Thursday, November 17, 2005

How I Write When It's 20 Degrees Outside

Anton Chekhov wrote that the weather is a chastisement from God. You have to wonder just what the fuck Chicago did wrong. Lest we forget the the city's windy not for its you-most-certainly-are-in-KS-strength blustering, but rather for its politicians, that wind metaphorizing its way into the literal and vice versa, the Word and Wrath of God blowing trans-Loop, gerrymandered transit lines and chapped faces frozen alike, the circumstances of production and object themselves spooning away in some frozen chrysalis.
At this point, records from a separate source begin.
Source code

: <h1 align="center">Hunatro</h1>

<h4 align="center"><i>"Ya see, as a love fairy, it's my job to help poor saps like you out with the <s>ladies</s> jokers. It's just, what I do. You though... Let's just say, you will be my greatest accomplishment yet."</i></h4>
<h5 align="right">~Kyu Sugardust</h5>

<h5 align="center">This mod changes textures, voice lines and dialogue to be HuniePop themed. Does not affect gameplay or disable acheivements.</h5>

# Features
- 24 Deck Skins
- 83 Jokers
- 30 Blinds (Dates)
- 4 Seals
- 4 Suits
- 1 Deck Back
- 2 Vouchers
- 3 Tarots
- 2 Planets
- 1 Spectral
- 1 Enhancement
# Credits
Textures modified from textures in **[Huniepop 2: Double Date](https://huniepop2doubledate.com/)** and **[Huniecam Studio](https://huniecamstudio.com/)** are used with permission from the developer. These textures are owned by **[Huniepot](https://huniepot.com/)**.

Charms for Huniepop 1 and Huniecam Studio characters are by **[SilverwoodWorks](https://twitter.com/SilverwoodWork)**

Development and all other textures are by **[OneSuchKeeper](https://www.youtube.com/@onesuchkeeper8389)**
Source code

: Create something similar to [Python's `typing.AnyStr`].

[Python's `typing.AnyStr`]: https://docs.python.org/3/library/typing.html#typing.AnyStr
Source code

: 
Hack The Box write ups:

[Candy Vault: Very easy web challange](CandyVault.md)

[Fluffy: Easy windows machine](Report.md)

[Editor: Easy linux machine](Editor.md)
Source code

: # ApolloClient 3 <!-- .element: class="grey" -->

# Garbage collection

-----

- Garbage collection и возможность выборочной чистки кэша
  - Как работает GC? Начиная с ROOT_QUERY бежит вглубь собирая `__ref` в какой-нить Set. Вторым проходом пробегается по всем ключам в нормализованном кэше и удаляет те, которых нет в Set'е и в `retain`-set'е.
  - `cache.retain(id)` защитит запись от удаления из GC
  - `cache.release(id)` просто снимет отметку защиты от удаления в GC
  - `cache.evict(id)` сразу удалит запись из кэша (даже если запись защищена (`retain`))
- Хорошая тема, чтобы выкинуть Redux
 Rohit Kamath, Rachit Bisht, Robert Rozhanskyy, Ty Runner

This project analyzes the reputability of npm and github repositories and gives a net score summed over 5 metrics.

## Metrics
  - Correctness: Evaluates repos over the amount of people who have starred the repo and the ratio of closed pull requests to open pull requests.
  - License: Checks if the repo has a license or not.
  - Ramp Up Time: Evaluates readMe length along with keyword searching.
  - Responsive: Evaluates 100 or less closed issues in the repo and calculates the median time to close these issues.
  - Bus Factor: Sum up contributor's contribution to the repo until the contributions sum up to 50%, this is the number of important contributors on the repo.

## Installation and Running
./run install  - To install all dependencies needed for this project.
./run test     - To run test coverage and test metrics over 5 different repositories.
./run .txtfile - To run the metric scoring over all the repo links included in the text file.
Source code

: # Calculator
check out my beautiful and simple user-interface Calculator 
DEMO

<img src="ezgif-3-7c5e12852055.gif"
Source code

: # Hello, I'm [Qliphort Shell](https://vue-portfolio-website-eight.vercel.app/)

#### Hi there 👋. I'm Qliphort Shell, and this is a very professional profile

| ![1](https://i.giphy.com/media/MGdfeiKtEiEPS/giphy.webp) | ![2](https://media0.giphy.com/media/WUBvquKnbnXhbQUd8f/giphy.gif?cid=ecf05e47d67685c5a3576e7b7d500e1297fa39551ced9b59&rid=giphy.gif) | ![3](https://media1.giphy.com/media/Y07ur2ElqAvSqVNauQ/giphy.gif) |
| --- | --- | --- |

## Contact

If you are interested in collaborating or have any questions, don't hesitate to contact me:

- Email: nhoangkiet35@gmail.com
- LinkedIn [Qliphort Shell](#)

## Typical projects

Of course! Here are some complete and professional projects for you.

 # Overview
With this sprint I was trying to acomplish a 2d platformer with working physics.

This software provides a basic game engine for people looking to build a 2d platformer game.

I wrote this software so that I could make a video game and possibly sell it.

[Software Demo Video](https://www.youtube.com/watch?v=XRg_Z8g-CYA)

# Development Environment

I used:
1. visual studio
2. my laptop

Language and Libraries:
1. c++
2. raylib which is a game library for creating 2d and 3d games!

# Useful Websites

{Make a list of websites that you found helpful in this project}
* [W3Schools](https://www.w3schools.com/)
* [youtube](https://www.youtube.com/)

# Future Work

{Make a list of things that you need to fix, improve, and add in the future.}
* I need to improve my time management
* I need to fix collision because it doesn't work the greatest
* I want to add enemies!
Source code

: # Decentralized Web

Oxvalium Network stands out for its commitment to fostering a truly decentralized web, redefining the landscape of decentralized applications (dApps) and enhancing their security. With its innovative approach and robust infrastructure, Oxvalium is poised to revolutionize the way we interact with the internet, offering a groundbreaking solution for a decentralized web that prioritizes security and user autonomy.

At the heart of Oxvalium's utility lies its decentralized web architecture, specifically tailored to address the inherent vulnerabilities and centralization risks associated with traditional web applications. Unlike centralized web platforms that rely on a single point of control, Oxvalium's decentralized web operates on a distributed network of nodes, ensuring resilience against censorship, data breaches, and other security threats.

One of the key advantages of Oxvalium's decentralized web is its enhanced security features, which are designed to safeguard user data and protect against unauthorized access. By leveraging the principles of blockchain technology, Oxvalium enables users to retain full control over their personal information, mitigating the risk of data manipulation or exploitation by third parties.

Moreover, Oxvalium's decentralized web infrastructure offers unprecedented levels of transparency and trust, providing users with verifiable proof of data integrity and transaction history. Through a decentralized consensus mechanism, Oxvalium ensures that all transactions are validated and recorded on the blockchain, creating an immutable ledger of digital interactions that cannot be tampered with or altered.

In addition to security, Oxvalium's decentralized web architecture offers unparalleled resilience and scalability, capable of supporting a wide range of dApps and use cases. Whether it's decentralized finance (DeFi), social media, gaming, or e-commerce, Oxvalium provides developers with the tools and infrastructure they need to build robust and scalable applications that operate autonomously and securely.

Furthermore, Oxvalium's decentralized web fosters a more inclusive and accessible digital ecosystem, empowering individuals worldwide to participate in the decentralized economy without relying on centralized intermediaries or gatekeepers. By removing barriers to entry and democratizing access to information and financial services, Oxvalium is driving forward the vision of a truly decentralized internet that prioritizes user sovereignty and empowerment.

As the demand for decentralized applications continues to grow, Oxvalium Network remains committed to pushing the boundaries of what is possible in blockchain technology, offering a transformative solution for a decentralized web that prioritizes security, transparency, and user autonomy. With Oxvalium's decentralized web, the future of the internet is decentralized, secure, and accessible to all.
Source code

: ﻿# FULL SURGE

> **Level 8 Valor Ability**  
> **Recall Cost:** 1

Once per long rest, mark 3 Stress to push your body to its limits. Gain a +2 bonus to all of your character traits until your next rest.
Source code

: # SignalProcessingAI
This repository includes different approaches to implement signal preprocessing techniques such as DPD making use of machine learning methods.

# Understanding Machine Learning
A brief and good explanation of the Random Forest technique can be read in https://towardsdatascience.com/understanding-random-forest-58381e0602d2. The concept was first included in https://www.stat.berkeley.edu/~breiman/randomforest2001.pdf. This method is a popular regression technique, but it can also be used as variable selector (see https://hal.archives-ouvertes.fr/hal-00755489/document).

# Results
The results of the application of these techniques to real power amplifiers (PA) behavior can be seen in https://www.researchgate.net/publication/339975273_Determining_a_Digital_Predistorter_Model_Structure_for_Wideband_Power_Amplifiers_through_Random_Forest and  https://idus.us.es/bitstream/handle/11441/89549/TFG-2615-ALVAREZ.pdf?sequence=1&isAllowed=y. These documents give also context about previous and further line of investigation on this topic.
Sin and chastisement all, I'd crucify the tablet smashers myself, if only I didn't have to make the 40 minute (rather than year) wander down to city hall. We idolators take the brunt anyways, but it's just not commensurate punishment.

But some other writer said not to ever, ever start with a description of the weather. But also you have to wonder if it can be called weather (that is, if that thing that is outside is the same out there as it is in here) seeping through, as it does, all those bodily thresholds. We're all holes anyways, from orifice to blackhead divits to the asymptotal proximity of electron and nucleus - H20, air, and tiny sparks of electricity, flimsy enough, it would seem, to drift like so much ashy detritus from the burning cherry-tips of fat-cat-chomper thunderheads, dragging until their substance flecks away to us below, and we slip on it and fall on our asses in the middle of a crosswalk. We blow away little by little, suck up our substance by smaller degrees, until dissipation overtakes reification. So the weather wraps your liver up in cold (and let's not forget that cold is a whole lot of nothing-at-all), and you think about that time Jon Anderson offered to rearrange your liver to the solid mental grace. I said thanks but no thanks, and yet he insisted. Jon Anderson, you're not fooling anyone - you don't know how to play tambourine. Now you see me coming from stage-right, about to rage on you! Look scared!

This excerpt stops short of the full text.